** Your task **
Write out the records again exactly and exclude the pictures.

---------- Given records

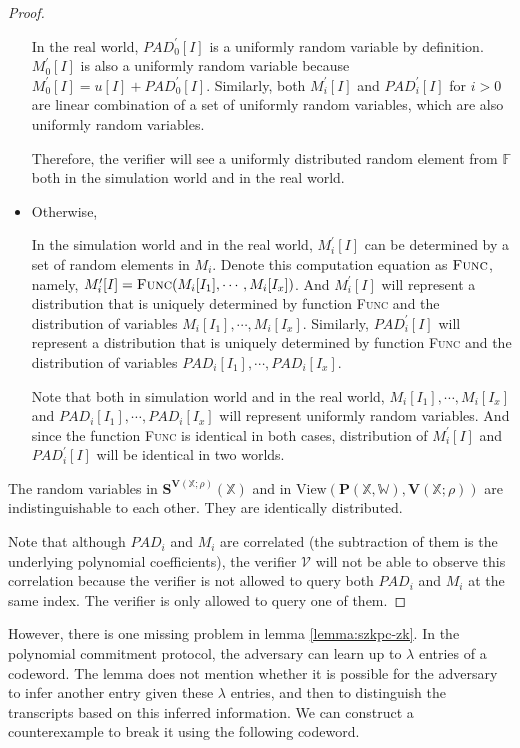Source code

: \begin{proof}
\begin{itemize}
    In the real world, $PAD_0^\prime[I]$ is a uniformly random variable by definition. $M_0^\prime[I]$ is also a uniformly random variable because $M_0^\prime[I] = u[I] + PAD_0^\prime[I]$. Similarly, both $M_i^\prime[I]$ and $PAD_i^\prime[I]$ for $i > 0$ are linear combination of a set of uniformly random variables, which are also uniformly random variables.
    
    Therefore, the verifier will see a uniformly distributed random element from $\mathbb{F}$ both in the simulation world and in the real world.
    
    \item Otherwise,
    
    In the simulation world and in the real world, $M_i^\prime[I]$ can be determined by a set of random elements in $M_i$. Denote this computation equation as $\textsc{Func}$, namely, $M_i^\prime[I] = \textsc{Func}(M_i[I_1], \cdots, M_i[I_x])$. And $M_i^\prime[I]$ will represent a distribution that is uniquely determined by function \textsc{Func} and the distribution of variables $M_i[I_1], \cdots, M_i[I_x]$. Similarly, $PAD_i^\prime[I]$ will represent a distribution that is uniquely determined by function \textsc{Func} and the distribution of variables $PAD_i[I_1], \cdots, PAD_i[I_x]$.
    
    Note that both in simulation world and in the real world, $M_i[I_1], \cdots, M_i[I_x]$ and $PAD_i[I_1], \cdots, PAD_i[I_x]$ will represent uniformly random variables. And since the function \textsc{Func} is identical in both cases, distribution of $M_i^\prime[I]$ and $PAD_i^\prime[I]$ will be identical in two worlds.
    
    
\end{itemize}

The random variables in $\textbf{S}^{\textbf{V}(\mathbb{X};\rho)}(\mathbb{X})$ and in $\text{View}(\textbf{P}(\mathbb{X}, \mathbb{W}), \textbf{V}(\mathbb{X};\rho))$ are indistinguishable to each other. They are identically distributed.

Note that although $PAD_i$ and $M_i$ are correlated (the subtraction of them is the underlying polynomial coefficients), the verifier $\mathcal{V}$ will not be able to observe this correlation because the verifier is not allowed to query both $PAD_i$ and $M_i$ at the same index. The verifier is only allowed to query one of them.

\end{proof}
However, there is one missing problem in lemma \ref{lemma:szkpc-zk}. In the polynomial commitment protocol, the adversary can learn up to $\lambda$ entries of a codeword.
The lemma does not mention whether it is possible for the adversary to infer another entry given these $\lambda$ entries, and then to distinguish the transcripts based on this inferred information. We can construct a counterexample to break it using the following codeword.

--------------------

** Worked solution **
Source code

: \begin{proof}
\begin{itemize}
    In the real world, $PAD_0^\prime[I]$ is a uniformly random variable by definition. $M_0^\prime[I]$ is also a uniformly random variable because $M_0^\prime[I] = u[I] + PAD_0^\prime[I]$. Similarly, both $M_i^\prime[I]$ and $PAD_i^\prime[I]$ for $i > 0$ are linear combination of a set of uniformly random variables, which are also uniformly random variables.
    
    Therefore, the verifier will see a uniformly distributed random element from $\mathbb{F}$ both in the simulation world and in the real world.
    
    \item Otherwise,
    
    In the simulation world and in the real world, $M_i^\prime[I]$ can be determined by a set of random elements in $M_i$. Denote this computation equation as $\textsc{Func}$, namely, $M_i^\prime[I] = \textsc{Func}(M_i[I_1], \cdots, M_i[I_x])$. And $M_i^\prime[I]$ will represent a distribution that is uniquely determined by function \textsc{Func} and the distribution of variables $M_i[I_1], \cdots, M_i[I_x]$. Similarly, $PAD_i^\prime[I]$ will represent a distribution that is uniquely determined by function \textsc{Func} and the distribution of variables $PAD_i[I_1], \cdots, PAD_i[I_x]$.
    
    Note that both in simulation world and in the real world, $M_i[I_1], \cdots, M_i[I_x]$ and $PAD_i[I_1], \cdots, PAD_i[I_x]$ will represent uniformly random variables. And since the function \textsc{Func} is identical in both cases, distribution of $M_i^\prime[I]$ and $PAD_i^\prime[I]$ will be identical in two worlds.
    
    
\end{itemize}

The random variables in $\textbf{S}^{\textbf{V}(\mathbb{X};\rho)}(\mathbb{X})$ and in $\text{View}(\textbf{P}(\mathbb{X}, \mathbb{W}), \textbf{V}(\mathbb{X};\rho))$ are indistinguishable to each other. They are identically distributed.

Note that although $PAD_i$ and $M_i$ are correlated (the subtraction of them is the underlying polynomial coefficients), the verifier $\mathcal{V}$ will not be able to observe this correlation because the verifier is not allowed to query both $PAD_i$ and $M_i$ at the same index. The verifier is only allowed to query one of them.

\end{proof}
However, there is one missing problem in lemma \ref{lemma:szkpc-zk}. In the polynomial commitment protocol, the adversary can learn up to $\lambda$ entries of a codeword.
The lemma does not mention whether it is possible for the adversary to infer another entry given these $\lambda$ entries, and then to distinguish the transcripts based on this inferred information. We can construct a counterexample to break it using the following codeword.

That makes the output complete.